SQL Diagnostic Manager allows you to monitor your tempdb database with a number of charts and alerts to help you avoid costly performance issues caused by a full tempdb. The tempdb system database is a workspace used to hold temporary user objects, results created through queries and sorts, and other objects created by the SQL Server Database Engine. Because of the large amount of data stored in tempdb, users can run out of disk space, which causes the entire server and all of its databases to become unresponsive. SQL Diagnostic Manager seeks to resolve some of these issues by providing a monitoring solution that features a series of tempdb-specific charts, views, and alerts.
The tempdb system database, along with the Master, Model, and MSDB databases, is provided by default with SQL Server and is a shared resource available to all users connected to a single SQL Server instance. Each time you start SQL Server, it re-creates tempdb based on the Model database. Tempdb can fill up quickly when you are low on disk space or have a low maximum size for database growth. Certain workloads may cause excessive space usage or create contention in tempdb, which can affect performance on the entire server.
Tempdb monitoring is supported on SQL Server 2005 and above servers only.
Tempdb version store
The tempdb version store collects the data necessary to support row versioning. Each time a data value changes, a new version of the row is created and stored for as long as the oldest active transaction needs to access it. Once the row version is no longer needed it is removed from tempdb by a cleanup job which runs once per minute.

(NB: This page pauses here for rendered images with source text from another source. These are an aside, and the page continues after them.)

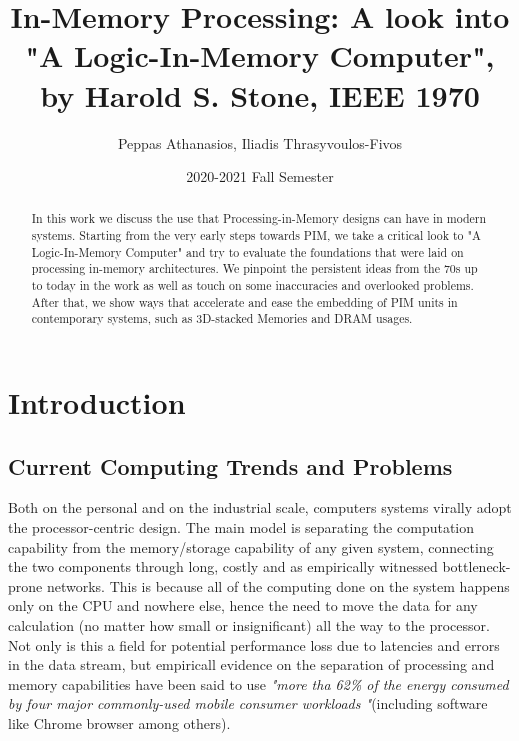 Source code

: \documentclass[12pt,twocolumn]{IEEEtran}
\title{In-Memory Processing: A look into "A Logic-In-Memory Computer", by Harold S. Stone, IEEE 1970}
\date{2020-2021 Fall Semester}
\author{Peppas Athanasios, Iliadis Thrasyvoulos-Fivos}
\begin{document}
  \maketitle

\begin{abstract}
In this work we discuss the use that Processing-in-Memory designs can have in modern systems. Starting from the very early steps towards PIM, we take a critical look to "A Logic-In-Memory Computer" and try to evaluate the foundations that were laid on processing in-memory architectures. We pinpoint the persistent ideas from the 70s up to today in the work as well as touch on some inaccuracies and overlooked problems. After that, we show ways that accelerate and ease the embedding of PIM units in contemporary systems, such as 3D-stacked Memories and DRAM usages.
\end{abstract}

\section{Introduction}

\subsection{Current Computing Trends and Problems}
Both on the personal and on the industrial scale, computers systems virally adopt the processor-centric design. The main model is separating the computation capability from the memory/storage capability of any given system, connecting the two components through long, costly and as empirically witnessed bottleneck-prone networks. This is because all of the computing done on the system happens only on the CPU and nowhere else, hence the need to move the data for any calculation (no matter how small or insignificant) all the way to the processor. Not only is this a field for potential performance loss due to latencies and errors in the data stream, but empiricall evidence on the separation of processing and memory capabilities have been said to use \textit{"more tha 62\% of the energy consumed by four major commonly-used mobile consumer workloads "}(including software like Chrome browser among others)\cite{PAPER:1}.
\end{document}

As a result, long-running transactions prevent cleanup of older entries into the tempdb version store, causing growth which can affect performance and cause tempdb to run out of space.
Tempdb resource contention or waits is usually the result of heavy use on too few tempdb files and occurs when the system attempts to allocate pages. The tempdb contention chart displays latch wait time (in milliseconds) for the allocation pages of tempdb. The three tracked allocation page types are:
- Page free space (PFS)
- Global allocation map (GAM)
- Shared global allocation map (SGAM)
Latch contention of this sort is usually an indication that you should create more tempdb data files. In some situations, using Trace Flag 1118 may also alleviate tempdb contention.